Hypertension raises the levels of norepinephrine (NE) and cortisol, which is consistent with previous studies [
73,
74]. The elevation in NE is attributed to competitive inhibition of nitric oxide synthase by L-NAME, which reduces NO availability. The absence of NO is believed to increase NE release from sympathetic nerves and adrenal medulla [
75]. Exercise reduces NE levels, while vitamin C supplementation resulted in a non-significant change compared to the HTN group.

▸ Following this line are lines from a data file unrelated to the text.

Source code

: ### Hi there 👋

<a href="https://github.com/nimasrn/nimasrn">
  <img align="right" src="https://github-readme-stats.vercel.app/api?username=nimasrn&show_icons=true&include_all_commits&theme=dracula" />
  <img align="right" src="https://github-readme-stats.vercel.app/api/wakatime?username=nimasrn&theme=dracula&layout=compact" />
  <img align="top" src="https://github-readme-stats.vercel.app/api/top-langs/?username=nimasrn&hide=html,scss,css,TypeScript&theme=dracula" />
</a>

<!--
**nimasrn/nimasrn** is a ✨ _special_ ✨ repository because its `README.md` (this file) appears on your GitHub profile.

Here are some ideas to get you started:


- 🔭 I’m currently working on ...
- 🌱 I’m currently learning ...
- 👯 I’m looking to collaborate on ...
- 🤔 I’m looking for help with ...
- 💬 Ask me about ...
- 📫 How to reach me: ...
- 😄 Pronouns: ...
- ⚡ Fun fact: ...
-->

The proposed mechanism behind exercise-induced NE reduction is a rise in prostaglandin E levels, which subsequently reduces NE release from sympathetic nerves [
76]. Another proposed mechanism is that exercise reduces ouabain-like digitalis substances, which promote NE reuptake and ultimately lower plasma NE [
77]. In our study, low-intensity exercise significantly reduced circulating cortisol levels in hypertensive rats. This finding is consistent with that exercise intensity determines hypothalamic–pituitary–adrenal (HPA) axis activation. High-intensity exercise generally results in cortisol release, while low-intensity exercise causes milder neuroendocrine release and reduced HPA activation. Overall, exercise enhances cortisol clearance and tissue uptake, resulting in lower plasma cortisol levels [
78]. Moreover, the beneficial impact of exercise on stress regulation and psychological resilience, as described by Diotaiuti et al. [
79], further supports the integrative role of physical activity in maintaining cardiovascular and neuroendocrine balance. Vitamin C also lowers cortisol levels in hypertensive rats. Vitamin C shows this effect by lowering the overall oxidative stress and by interfering with the steroidogenic enzymes involved in cortisol production [
80].
5. Conclusions
Taken together, exercise and vitamin C provide broad and complementary benefits. Exercise mainly improves blood pressure by lowering stress hormones, improving lipid balance, and reducing general inflammation. Vitamin C strengthens these effects by alleviating oxidative stress, lowering inflammation, protecting the gut lining, and supporting healthier metabolism. When combined, these resulted in improved gut integrity, balanced immune responses, enhanced antioxidant status, and lowered stress hormones. These findings highlight the potential of non-pharmacological strategies, particularly regular exercise with a rich antioxidant diet, for the prevention and management of hypertension.
Among the limitations of this study, the use of an animal model, the relatively small sample size, the short intervention period, and the lack of long-term follow-up should be acknowledged. These factors may limit the generalizability of the findings and highlight the need for larger, longer-duration studies in both animal models and human populations.